Data entries:
============

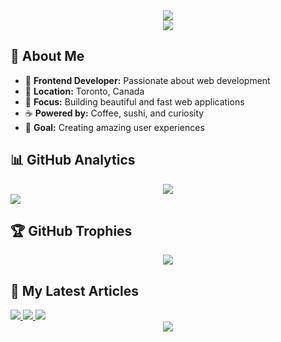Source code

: <div align="center">
  <img src="https://capsule-render.vercel.app/api?type=waving&color=0:0080FF,100:000080&height=130&section=header" />
</div>

<div align="center">
  <img src="https://readme-typing-svg.demolab.com?font=Robot&size=32&duration=3000&repeat=false&color=0080FF&center=true&vCenter=true&width=600&lines=Welcome+to+my+world+of+code!" />
</div>

## 🌟 **About Me**

- 🚀 **Frontend Developer:** Passionate about web development
- 📍 **Location:** Toronto, Canada
- 💼 **Focus:** Building beautiful and fast web applications
- ☕ **Powered by:** Coffee, sushi, and curiosity
- 🎯 **Goal:** Creating amazing user experiences

## 📊 **GitHub Analytics**

<div align="center">
  <img src="https://github-readme-streak-stats.herokuapp.com/?user=kentayamada-dev&theme=transparent&hide_border=true&card_width=1000&cache_buster=2025-07-07T11%3A31%3A00Z" />
</div>

<img src="https://github-readme-activity-graph.vercel.app/graph?username=kentayamada-dev&hide_title=true&bg_color=inherit&color=0080FF&line=0080FF&point=0080FF&area_color=000080&area=true&hide_border=true&cache_buster=2025-07-07T11%3A31%3A00Z" />

## 🏆 **GitHub Trophies**

<div align="center">
  <img src="https://github-profile-trophy.vercel.app/?username=kentayamada-dev&theme=transparent&no-frame=true&no-bg=false&margin-w=4&column=7&rank=SECRET,SSS,SS,S,AAA,AA,A&cache_buster=2025-07-07T11%3A31%3A00Z" />
</div>

## 📝 **My Latest Articles**
  <a href=https://www.kentayamada.dev/en/articles/storybook-atomic-design-perfect-frontend-combination>
    <picture>
      <source media="(prefers-color-scheme: dark)" srcset="https://og.kentayamada058.workers.dev?title=Storybook%20%2B%20Atomic%20Design%3A%20The%20Perfect%20Frontend%20Combo&subtitle=Discover%20why%20Storybook%20%2B%20Atomic%20Design%20is%20the%20perfect%20frontend%20combination%20for%20building%20scalable%2C%20consistent%20UI%20component%20libraries.&date=Jul%2005&mode=dark&cache_buster=2025-07-07T11%3A31%3A00Z" />
      <img src="https://og.kentayamada058.workers.dev?title=Storybook%20%2B%20Atomic%20Design%3A%20The%20Perfect%20Frontend%20Combo&subtitle=Discover%20why%20Storybook%20%2B%20Atomic%20Design%20is%20the%20perfect%20frontend%20combination%20for%20building%20scalable%2C%20consistent%20UI%20component%20libraries.&date=Jul%2005&cache_buster=2025-07-07T11%3A31%3A00Z" />
    </picture>
  </a>

  <a href=https://www.kentayamada.dev/en/articles/software-architecture-for-beginners-best-practices-guide>
    <picture>
      <source media="(prefers-color-scheme: dark)" srcset="https://og.kentayamada058.workers.dev?title=Software%20Architecture%20for%20Beginners%3A%20Best%20Practices%20Guide&subtitle=Learn%20software%20architecture%20basics%3A%20monoliths%20vs%20microservices%2C%20key%20principles%2C%20and%20practical%20frameworks%20for%20choosing%20the%20right%20design.&date=Jul%2003&mode=dark&cache_buster=2025-07-07T11%3A31%3A00Z" />
      <img src="https://og.kentayamada058.workers.dev?title=Software%20Architecture%20for%20Beginners%3A%20Best%20Practices%20Guide&subtitle=Learn%20software%20architecture%20basics%3A%20monoliths%20vs%20microservices%2C%20key%20principles%2C%20and%20practical%20frameworks%20for%20choosing%20the%20right%20design.&date=Jul%2003&cache_buster=2025-07-07T11%3A31%3A00Z" />
    </picture>
  </a>

  <a href=https://www.kentayamada.dev/en/articles/why-react-doesnt-memoize-components-by-default>
    <picture>
      <source media="(prefers-color-scheme: dark)" srcset="https://og.kentayamada058.workers.dev?title=Why%20React%20Doesn%27t%20Memoize%20Components%20by%20Default&subtitle=Discover%20why%20React%20doesn%27t%20automatically%20memoize%20components.%20Learn%20about%20memory%20overhead%2C%20comparison%20costs%2C%20and%20when%20to%20use%20React.memo%20for%20better%20performance.&date=Jun%2029&mode=dark&cache_buster=2025-07-07T11%3A31%3A00Z" />
      <img src="https://og.kentayamada058.workers.dev?title=Why%20React%20Doesn%27t%20Memoize%20Components%20by%20Default&subtitle=Discover%20why%20React%20doesn%27t%20automatically%20memoize%20components.%20Learn%20about%20memory%20overhead%2C%20comparison%20costs%2C%20and%20when%20to%20use%20React.memo%20for%20better%20performance.&date=Jun%2029&cache_buster=2025-07-07T11%3A31%3A00Z" />
    </picture>
  </a>


<div align="center">
  <img src="https://capsule-render.vercel.app/api?type=waving&color=0:0080FF,100:000080&height=130&section=footer" />
</div>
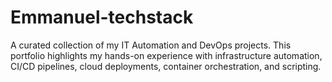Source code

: # Emmanuel-techstack
A curated collection of my IT Automation and DevOps projects. This portfolio highlights my hands-on experience with infrastructure automation, CI/CD pipelines, cloud deployments, container orchestration, and scripting.
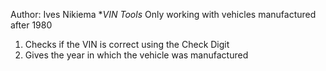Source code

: Author: Ives Nikiema
**VIN Tools*
Only working with vehicles manufactured after 1980

1. Checks if the VIN is correct using the Check Digit
2. Gives the year in which the vehicle was manufactured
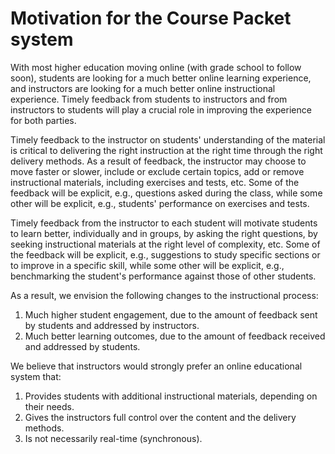 # Motivation for the Course Packet system

With most higher education moving online (with grade school to follow soon),
students are looking for a much better online learning experience, and
instructors are looking for a much better online instructional experience.
Timely feedback from students to instructors and from instructors to students
will play a crucial role in improving the experience for both parties.

Timely feedback to the instructor on students' understanding of the material
is critical to delivering the right instruction at the right time through the
right delivery methods. As a result of feedback, the instructor may choose
to move faster or slower, include or exclude certain topics, add or remove
instructional materials, including exercises and tests, etc. Some of the feedback
will be explicit, e.g., questions asked during the class, while some other
will be explicit, e.g., students' performance on exercises and tests.

Timely feedback from the instructor to each student will motivate students
to learn better, individually and in groups, by asking the right questions,
by seeking instructional materials at the right level of complexity, etc.
Some of the feedback will be explicit, e.g., suggestions to study specific
sections or to improve in a specific skill, while some other will be explicit,
e.g., benchmarking the student's performance against those of other students.

As a result, we envision the following changes to the instructional process:
1. Much higher student engagement, due to the amount of feedback sent by students
and addressed by instructors.
1. Much better learning outcomes, due to the amount of feedback received and
addressed by students.

We believe that instructors would strongly prefer an online educational system that:
1. Provides students with additional instructional materials, depending on their needs.
1. Gives the instructors full control over the content and the delivery methods.
1. Is not necessarily real-time (synchronous).
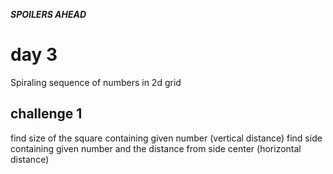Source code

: ***SPOILERS AHEAD***

# day 3

Spiraling sequence of numbers in 2d grid

## challenge 1

find size of the square containing given number (vertical distance)
find side containing given number and the distance from side center (horizontal distance)
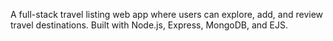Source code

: 
A full-stack travel listing web app where users can explore, add, and review travel destinations. Built with Node.js, Express, MongoDB, and EJS.
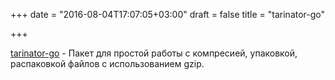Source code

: +++
date = "2016-08-04T17:07:05+03:00"
draft = false
title = "tarinator-go"

+++

<p><a href="https://github.com/verybluebot/tarinator-go">tarinator-go</a>&nbsp;- Пакет для проcтой работы с компресией, упаковкой, распаковкой файлов с использованием gzip.</p>

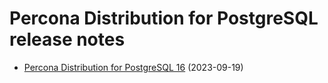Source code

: # Percona Distribution for PostgreSQL release notes 


* [Percona Distribution for PostgreSQL 16](release-notes-v16.0.md) (2023-09-19)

============

(What this task involves): Pictures are to be left out; all else in the entries above is to be quoted exactly.

(Answer to the problem):
Source code

: <div align="center">
  <img src="https://capsule-render.vercel.app/api?type=waving&color=0:0080FF,100:000080&height=130&section=header" />
</div>

<div align="center">
  <img src="https://readme-typing-svg.demolab.com?font=Robot&size=32&duration=3000&repeat=false&color=0080FF&center=true&vCenter=true&width=600&lines=Welcome+to+my+world+of+code!" />
</div>

## 🌟 **About Me**

- 🚀 **Frontend Developer:** Passionate about web development
- 📍 **Location:** Toronto, Canada
- 💼 **Focus:** Building beautiful and fast web applications
- ☕ **Powered by:** Coffee, sushi, and curiosity
- 🎯 **Goal:** Creating amazing user experiences

## 📊 **GitHub Analytics**

<div align="center">
  <img src="https://github-readme-streak-stats.herokuapp.com/?user=kentayamada-dev&theme=transparent&hide_border=true&card_width=1000&cache_buster=2025-07-07T11%3A31%3A00Z" />
</div>

<img src="https://github-readme-activity-graph.vercel.app/graph?username=kentayamada-dev&hide_title=true&bg_color=inherit&color=0080FF&line=0080FF&point=0080FF&area_color=000080&area=true&hide_border=true&cache_buster=2025-07-07T11%3A31%3A00Z" />

## 🏆 **GitHub Trophies**

<div align="center">
  <img src="https://github-profile-trophy.vercel.app/?username=kentayamada-dev&theme=transparent&no-frame=true&no-bg=false&margin-w=4&column=7&rank=SECRET,SSS,SS,S,AAA,AA,A&cache_buster=2025-07-07T11%3A31%3A00Z" />
</div>

## 📝 **My Latest Articles**
  <a href=https://www.kentayamada.dev/en/articles/storybook-atomic-design-perfect-frontend-combination>
    <picture>
      <source media="(prefers-color-scheme: dark)" srcset="https://og.kentayamada058.workers.dev?title=Storybook%20%2B%20Atomic%20Design%3A%20The%20Perfect%20Frontend%20Combo&subtitle=Discover%20why%20Storybook%20%2B%20Atomic%20Design%20is%20the%20perfect%20frontend%20combination%20for%20building%20scalable%2C%20consistent%20UI%20component%20libraries.&date=Jul%2005&mode=dark&cache_buster=2025-07-07T11%3A31%3A00Z" />
      <img src="https://og.kentayamada058.workers.dev?title=Storybook%20%2B%20Atomic%20Design%3A%20The%20Perfect%20Frontend%20Combo&subtitle=Discover%20why%20Storybook%20%2B%20Atomic%20Design%20is%20the%20perfect%20frontend%20combination%20for%20building%20scalable%2C%20consistent%20UI%20component%20libraries.&date=Jul%2005&cache_buster=2025-07-07T11%3A31%3A00Z" />
    </picture>
  </a>

  <a href=https://www.kentayamada.dev/en/articles/software-architecture-for-beginners-best-practices-guide>
    <picture>
      <source media="(prefers-color-scheme: dark)" srcset="https://og.kentayamada058.workers.dev?title=Software%20Architecture%20for%20Beginners%3A%20Best%20Practices%20Guide&subtitle=Learn%20software%20architecture%20basics%3A%20monoliths%20vs%20microservices%2C%20key%20principles%2C%20and%20practical%20frameworks%20for%20choosing%20the%20right%20design.&date=Jul%2003&mode=dark&cache_buster=2025-07-07T11%3A31%3A00Z" />
      <img src="https://og.kentayamada058.workers.dev?title=Software%20Architecture%20for%20Beginners%3A%20Best%20Practices%20Guide&subtitle=Learn%20software%20architecture%20basics%3A%20monoliths%20vs%20microservices%2C%20key%20principles%2C%20and%20practical%20frameworks%20for%20choosing%20the%20right%20design.&date=Jul%2003&cache_buster=2025-07-07T11%3A31%3A00Z" />
    </picture>
  </a>

  <a href=https://www.kentayamada.dev/en/articles/why-react-doesnt-memoize-components-by-default>
    <picture>
      <source media="(prefers-color-scheme: dark)" srcset="https://og.kentayamada058.workers.dev?title=Why%20React%20Doesn%27t%20Memoize%20Components%20by%20Default&subtitle=Discover%20why%20React%20doesn%27t%20automatically%20memoize%20components.%20Learn%20about%20memory%20overhead%2C%20comparison%20costs%2C%20and%20when%20to%20use%20React.memo%20for%20better%20performance.&date=Jun%2029&mode=dark&cache_buster=2025-07-07T11%3A31%3A00Z" />
      <img src="https://og.kentayamada058.workers.dev?title=Why%20React%20Doesn%27t%20Memoize%20Components%20by%20Default&subtitle=Discover%20why%20React%20doesn%27t%20automatically%20memoize%20components.%20Learn%20about%20memory%20overhead%2C%20comparison%20costs%2C%20and%20when%20to%20use%20React.memo%20for%20better%20performance.&date=Jun%2029&cache_buster=2025-07-07T11%3A31%3A00Z" />
    </picture>
  </a>


<div align="center">
  <img src="https://capsule-render.vercel.app/api?type=waving&color=0:0080FF,100:000080&height=130&section=footer" />
</div>
Source code

: # Emmanuel-techstack
A curated collection of my IT Automation and DevOps projects. This portfolio highlights my hands-on experience with infrastructure automation, CI/CD pipelines, cloud deployments, container orchestration, and scripting.
Source code

: Author: Ives Nikiema
**VIN Tools*
Only working with vehicles manufactured after 1980

1. Checks if the VIN is correct using the Check Digit
2. Gives the year in which the vehicle was manufactured
 # Motivation for the Course Packet system

With most higher education moving online (with grade school to follow soon),
students are looking for a much better online learning experience, and
instructors are looking for a much better online instructional experience.
Timely feedback from students to instructors and from instructors to students
will play a crucial role in improving the experience for both parties.

Timely feedback to the instructor on students' understanding of the material
is critical to delivering the right instruction at the right time through the
right delivery methods. As a result of feedback, the instructor may choose
to move faster or slower, include or exclude certain topics, add or remove
instructional materials, including exercises and tests, etc. Some of the feedback
will be explicit, e.g., questions asked during the class, while some other
will be explicit, e.g., students' performance on exercises and tests.

Timely feedback from the instructor to each student will motivate students
to learn better, individually and in groups, by asking the right questions,
by seeking instructional materials at the right level of complexity, etc.
Some of the feedback will be explicit, e.g., suggestions to study specific
sections or to improve in a specific skill, while some other will be explicit,
e.g., benchmarking the student's performance against those of other students.

As a result, we envision the following changes to the instructional process:
1. Much higher student engagement, due to the amount of feedback sent by students
and addressed by instructors.
1. Much better learning outcomes, due to the amount of feedback received and
addressed by students.

We believe that instructors would strongly prefer an online educational system that:
1. Provides students with additional instructional materials, depending on their needs.
1. Gives the instructors full control over the content and the delivery methods.
1. Is not necessarily real-time (synchronous).
Source code

: ***SPOILERS AHEAD***

# day 3

Spiraling sequence of numbers in 2d grid

## challenge 1

find size of the square containing given number (vertical distance)
find side containing given number and the distance from side center (horizontal distance)
Source code

: 
A full-stack travel listing web app where users can explore, add, and review travel destinations. Built with Node.js, Express, MongoDB, and EJS.
Source code

: +++
date = "2016-08-04T17:07:05+03:00"
draft = false
title = "tarinator-go"

+++

<p><a href="https://github.com/verybluebot/tarinator-go">tarinator-go</a>&nbsp;- Пакет для проcтой работы с компресией, упаковкой, распаковкой файлов с использованием gzip.</p>

Source code

: # Percona Distribution for PostgreSQL release notes 


* [Percona Distribution for PostgreSQL 16](release-notes-v16.0.md) (2023-09-19)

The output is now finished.